Surgery didn’t go well.
*unzips babybell cheese*
yeah. that’s him.
*rezips babybell cheese*
Waitress: need anything else?
Me: yes, a cup of black coffee.
W: and how would u like your coffee?
M: uhhh..black and in a cup?
My most favourite thing to do at work is leave.
Me: I wish I had a nickname.
Coworker: You do.
Pilot: Plane’s too heavy, must shed 5 passengers!
Co-Pilot: A deserted island’s below us…
*lock eyes* We have to MAROON 5!
*plane implodes
My sister got me this real fancy, expensive laundry detergent for Christmas, and I washed my bedding with it. The first night I dreamt I was drowning in a candle and the next I woke up with my blanket in my mouth. No one ever said the transition to boujee would be an easy one.
[writing my will]
me: what is cremation
lawyer: they’ll turn your body into ash
me: oh sweet so do i also get a pikachu
Me: I’m going to poop
Dog: Great I’m coming with you
I exposed my kids to comedy in the womb. I was hoping it would get me a better delivery.
My son is wearing earbuds with no music playing so his sister won’t talk to him and I’m jealous because that never works for me.
Clark: *on one knee* Lois, will you help me turn this MEtropolis into a WEtropolis
[presents children to cashier]
I’d like to return these faulty condoms lol
Show me on this doll where the bad man gave you a skewed perspective of a female body
Me: dude I don’t need this sort of negativity in my life right now
Bear attacking me: [bear noises]
*teacher sees students sharing a note*
Teacher: why don’t you read that out loud
Student: [reading note] Dear teacher, this is an intervention.

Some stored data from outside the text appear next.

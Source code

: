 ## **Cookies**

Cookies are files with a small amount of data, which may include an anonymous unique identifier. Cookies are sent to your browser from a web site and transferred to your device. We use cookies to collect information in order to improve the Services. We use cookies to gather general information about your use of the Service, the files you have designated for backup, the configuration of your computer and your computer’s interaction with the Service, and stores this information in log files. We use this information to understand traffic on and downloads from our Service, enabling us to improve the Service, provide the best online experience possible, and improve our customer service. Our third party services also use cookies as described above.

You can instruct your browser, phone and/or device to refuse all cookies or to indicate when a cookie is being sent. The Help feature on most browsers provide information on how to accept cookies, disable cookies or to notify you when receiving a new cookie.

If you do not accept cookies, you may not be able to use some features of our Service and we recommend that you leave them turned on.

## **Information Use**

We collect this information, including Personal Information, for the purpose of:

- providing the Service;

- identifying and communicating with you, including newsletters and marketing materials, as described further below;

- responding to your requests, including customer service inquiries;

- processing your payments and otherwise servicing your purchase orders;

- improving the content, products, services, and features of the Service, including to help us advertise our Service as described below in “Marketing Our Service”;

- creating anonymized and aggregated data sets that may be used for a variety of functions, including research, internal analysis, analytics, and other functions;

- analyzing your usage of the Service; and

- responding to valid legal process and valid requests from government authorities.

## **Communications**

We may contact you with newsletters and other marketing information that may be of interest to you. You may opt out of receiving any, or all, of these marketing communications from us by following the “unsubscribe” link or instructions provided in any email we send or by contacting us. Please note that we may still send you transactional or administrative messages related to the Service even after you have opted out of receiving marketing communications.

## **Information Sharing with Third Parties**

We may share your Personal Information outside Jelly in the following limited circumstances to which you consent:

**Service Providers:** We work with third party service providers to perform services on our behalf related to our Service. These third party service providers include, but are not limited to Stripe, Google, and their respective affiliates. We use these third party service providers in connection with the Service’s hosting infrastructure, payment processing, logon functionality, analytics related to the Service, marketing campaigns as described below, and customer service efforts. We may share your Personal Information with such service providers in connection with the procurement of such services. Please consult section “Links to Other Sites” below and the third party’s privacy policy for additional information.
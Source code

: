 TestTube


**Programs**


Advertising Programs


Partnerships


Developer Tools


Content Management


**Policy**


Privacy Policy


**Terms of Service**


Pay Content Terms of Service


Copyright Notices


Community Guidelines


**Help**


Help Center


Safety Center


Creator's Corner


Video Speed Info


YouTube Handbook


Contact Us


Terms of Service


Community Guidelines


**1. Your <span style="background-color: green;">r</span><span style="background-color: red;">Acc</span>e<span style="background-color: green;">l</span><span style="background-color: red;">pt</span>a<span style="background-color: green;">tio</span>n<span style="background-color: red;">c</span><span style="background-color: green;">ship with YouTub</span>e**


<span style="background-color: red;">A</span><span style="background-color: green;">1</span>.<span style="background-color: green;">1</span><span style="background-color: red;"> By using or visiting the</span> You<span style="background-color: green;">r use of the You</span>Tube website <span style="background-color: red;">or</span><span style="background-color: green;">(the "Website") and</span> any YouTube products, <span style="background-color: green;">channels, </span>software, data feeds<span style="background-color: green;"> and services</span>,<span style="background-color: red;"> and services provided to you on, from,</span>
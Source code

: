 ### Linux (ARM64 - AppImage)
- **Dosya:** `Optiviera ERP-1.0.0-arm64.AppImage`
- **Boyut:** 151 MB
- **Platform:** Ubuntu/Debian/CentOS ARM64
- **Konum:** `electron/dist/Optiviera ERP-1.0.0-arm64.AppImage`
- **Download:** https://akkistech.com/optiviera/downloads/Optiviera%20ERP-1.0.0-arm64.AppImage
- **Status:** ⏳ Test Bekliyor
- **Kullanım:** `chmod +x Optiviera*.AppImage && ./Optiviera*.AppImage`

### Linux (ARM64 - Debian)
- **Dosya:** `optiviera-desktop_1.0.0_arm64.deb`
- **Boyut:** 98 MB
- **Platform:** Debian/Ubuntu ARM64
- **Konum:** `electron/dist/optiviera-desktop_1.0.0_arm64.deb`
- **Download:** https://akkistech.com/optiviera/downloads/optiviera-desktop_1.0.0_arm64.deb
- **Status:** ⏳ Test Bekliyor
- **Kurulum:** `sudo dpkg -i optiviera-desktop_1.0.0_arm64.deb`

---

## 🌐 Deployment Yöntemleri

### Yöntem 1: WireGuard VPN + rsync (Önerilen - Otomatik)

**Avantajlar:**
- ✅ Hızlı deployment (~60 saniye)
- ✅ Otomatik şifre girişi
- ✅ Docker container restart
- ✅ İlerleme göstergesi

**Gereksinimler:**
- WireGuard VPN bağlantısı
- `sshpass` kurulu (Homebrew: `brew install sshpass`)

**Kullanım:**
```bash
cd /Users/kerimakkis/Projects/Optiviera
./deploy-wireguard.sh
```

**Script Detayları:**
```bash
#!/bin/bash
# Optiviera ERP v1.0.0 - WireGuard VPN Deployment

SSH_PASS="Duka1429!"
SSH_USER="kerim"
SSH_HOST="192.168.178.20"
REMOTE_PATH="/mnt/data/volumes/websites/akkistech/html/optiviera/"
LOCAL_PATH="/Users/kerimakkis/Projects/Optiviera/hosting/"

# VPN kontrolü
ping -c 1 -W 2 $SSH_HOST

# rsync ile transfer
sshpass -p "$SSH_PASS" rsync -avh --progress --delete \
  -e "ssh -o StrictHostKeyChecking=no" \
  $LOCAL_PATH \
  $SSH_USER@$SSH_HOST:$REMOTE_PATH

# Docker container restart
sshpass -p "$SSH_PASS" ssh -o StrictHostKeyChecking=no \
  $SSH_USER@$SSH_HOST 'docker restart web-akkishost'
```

Your methods of discipline via public humiliation are uninspired carbon copies of Hollywood tropes. We wrote this letter as a class…
LinkedIn is the best dating app because you know whether your potential love knows how to use Microsoft Excel.
My wife was going to make pancakes. Then she wasn’t. Then she was. Then wasn’t. Then was. Now it looks like she’s just waffling.
my body: please, eat something green
me: ugh, fine! *eats mint chip ice cream*
Me: *wakes up screaming*
Wife: What’s wrong?
Me: Nightmare with the Microsoft Word Paperclip Helper again
Wife: Need some help?
Me: AHHH
[car appreciation parade for child’s teacher]
Me [hanging out window with paper]: HOW ARE WE SUPPOSED TO DO #5?!?
NURSE: Do you drink alcohol?
ME: No
NURSE: Do you do drugs?
ME: *sigh* No
NURSE: Are you sexually active?
ME: *just starts crying*
*puts cutlery down*
Acceptance truly begins when you ask Alexa to play classic rock and she plays a song that came out when you were in high school
you can fill a waterbed with gravy, no one even checks.
Pre-diction: Baby’s first words will be garbled.